Developer: Concord Adex
Address: 29, 33 Singer Court
It might have been easier to turn lead into gold than transform the wastes of Sheppard and Leslie into an attractive residential neighbourhood. Against the odds, however, developers have been attempting just that since the Sheppard “subway to nowhere” opened in 2002.
Nearly two decades later, the area has undergone enormous change, but whether it has become a neighbourhood in more than a technical sense is debatable. Regardless, in years ahead urban historians will find much to study in this section of North York, now called Toronto.
After all, this community entered the world as a post-war suburb, consisting mainly of low-rise housing punctuated with shopping malls and their enormous parking lots. Then suddenly Sheppard became high-rise city; today the street is lined with condo towers that loom over the original subdivisions. The contrast couldn’t be starker; from post-war to post-apocalypse, or so it can seem.

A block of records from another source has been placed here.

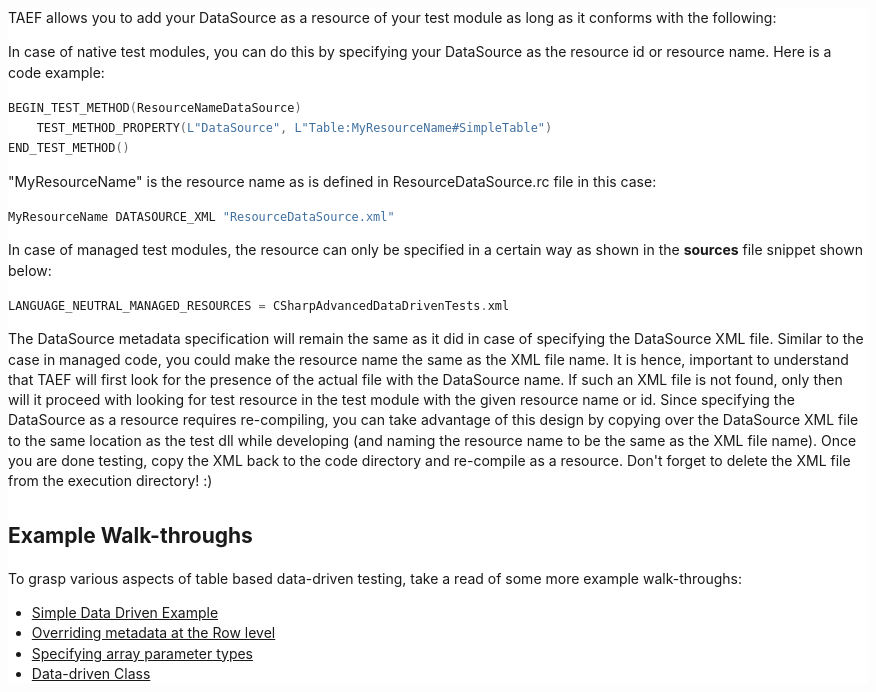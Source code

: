 
TAEF allows you to add your DataSource as a resource of your test module as long as it conforms with the following:

In case of native test modules, you can do this by specifying your DataSource as the resource id or resource name. Here is a code example:

```cpp
BEGIN_TEST_METHOD(ResourceNameDataSource)
    TEST_METHOD_PROPERTY(L"DataSource", L"Table:MyResourceName#SimpleTable")
END_TEST_METHOD()
```

"MyResourceName" is the resource name as is defined in ResourceDataSource.rc file in this case:

```cpp
MyResourceName DATASOURCE_XML "ResourceDataSource.xml"
```

In case of managed test modules, the resource can only be specified in a certain way as shown in the **sources** file snippet shown below:

```cpp
LANGUAGE_NEUTRAL_MANAGED_RESOURCES = CSharpAdvancedDataDrivenTests.xml
```

The DataSource metadata specification will remain the same as it did in case of specifying the DataSource XML file. Similar to the case in managed code, you could make the resource name the same as the XML file name. It is hence, important to understand that TAEF will first look for the presence of the actual file with the DataSource name. If such an XML file is not found, only then will it proceed with looking for test resource in the test module with the given resource name or id. Since specifying the DataSource as a resource requires re-compiling, you can take advantage of this design by copying over the DataSource XML file to the same location as the test dll while developing (and naming the resource name to be the same as the XML file name). Once you are done testing, copy the XML back to the code directory and re-compile as a resource. Don't forget to delete the XML file from the execution directory! :)

## <span id="Example_Walk-throughs"></span><span id="example_walk-throughs"></span><span id="EXAMPLE_WALK-THROUGHS"></span>Example Walk-throughs


To grasp various aspects of table based data-driven testing, take a read of some more example walk-throughs:

-   [Simple Data Driven Example](data-driven-testing.md)
-   [Overriding metadata at the Row level](metadata-overriding-data-driven-test-example.md)
-   [Specifying array parameter types](array-support-data-driven-test-example.md)
-   [Data-driven Class](data-driven-class.md)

The growth-speed in North York is so fast that the Discovery Condos at Concord Park Place, a cluster of residential towers organized next to the Canadian Tire site on the south side of Sheppard, now feels old. With high-rise buildings sitting atop a sprawling podium, this is the sort of development that’s now ubiquitous on Sheppard.
Architecturally, the project is pretty ordinary. What stands out are the many amenities, which include everything from a hot yoga studio and badminton court to a kids’ play space and karaoke/band room. The developer refers to Discovery as a “town within a city.” More than anything, perhaps, this is a practical response to a part of the city that has so little to offer.